You’ve been making music for a short bit now. What’s one piece of advice you can offer to those starting out?

Nourish your hope, and don’t let anyone or anything discourage you.  The hardest part of our business is the constant and frequent rejection, but you can’t take it to heart!  Yes, it is good to have a disciplined practice routine and to improve your playing/singing constantly, but make sure you step back and take pride in what you have already accomplished!

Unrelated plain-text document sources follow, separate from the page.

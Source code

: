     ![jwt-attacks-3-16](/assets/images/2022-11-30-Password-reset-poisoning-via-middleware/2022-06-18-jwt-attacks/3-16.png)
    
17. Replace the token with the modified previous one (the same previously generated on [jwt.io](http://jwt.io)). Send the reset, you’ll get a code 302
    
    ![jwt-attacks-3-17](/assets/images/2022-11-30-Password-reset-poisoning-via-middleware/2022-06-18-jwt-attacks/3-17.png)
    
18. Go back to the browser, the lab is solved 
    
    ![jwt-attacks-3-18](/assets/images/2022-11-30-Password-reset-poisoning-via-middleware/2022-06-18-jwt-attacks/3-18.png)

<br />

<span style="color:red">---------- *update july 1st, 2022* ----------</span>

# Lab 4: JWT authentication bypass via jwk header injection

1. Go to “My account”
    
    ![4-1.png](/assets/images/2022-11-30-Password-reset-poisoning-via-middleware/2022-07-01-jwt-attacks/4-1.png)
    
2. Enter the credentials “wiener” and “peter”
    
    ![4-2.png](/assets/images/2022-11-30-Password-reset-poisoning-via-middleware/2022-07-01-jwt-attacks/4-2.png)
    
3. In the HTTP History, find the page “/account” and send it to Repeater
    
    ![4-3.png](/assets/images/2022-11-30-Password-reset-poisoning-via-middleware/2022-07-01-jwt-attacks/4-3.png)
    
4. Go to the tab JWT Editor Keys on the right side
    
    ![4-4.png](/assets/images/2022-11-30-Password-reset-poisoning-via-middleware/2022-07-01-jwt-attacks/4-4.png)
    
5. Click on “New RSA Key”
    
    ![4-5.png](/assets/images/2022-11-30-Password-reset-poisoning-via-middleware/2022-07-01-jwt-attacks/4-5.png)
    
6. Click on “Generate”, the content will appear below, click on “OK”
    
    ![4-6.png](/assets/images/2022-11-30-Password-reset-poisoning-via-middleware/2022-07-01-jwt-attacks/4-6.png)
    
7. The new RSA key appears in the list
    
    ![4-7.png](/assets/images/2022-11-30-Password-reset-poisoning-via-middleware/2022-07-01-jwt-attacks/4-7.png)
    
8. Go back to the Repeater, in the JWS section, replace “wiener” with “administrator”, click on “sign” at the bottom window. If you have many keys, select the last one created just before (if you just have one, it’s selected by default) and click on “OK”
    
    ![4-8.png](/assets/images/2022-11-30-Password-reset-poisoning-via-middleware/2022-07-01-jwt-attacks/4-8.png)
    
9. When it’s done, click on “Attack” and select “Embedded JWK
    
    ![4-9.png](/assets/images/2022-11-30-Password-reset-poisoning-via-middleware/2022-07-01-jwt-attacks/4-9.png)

I have a secret notebook where I have written down all the times someone has said something really good about me. On the days when I feel myself getting down about myself, I leaf through it and remember the time when someone I really respected said, “You know, you’re the guy on this gig who has improved the most.”, or when I played a second guitar part for someone else, and they said “Nice!” in the middle of the show.   Ideally, your self-affirmation will come from inside, but it can help to remind yourself that other people have said supportive things.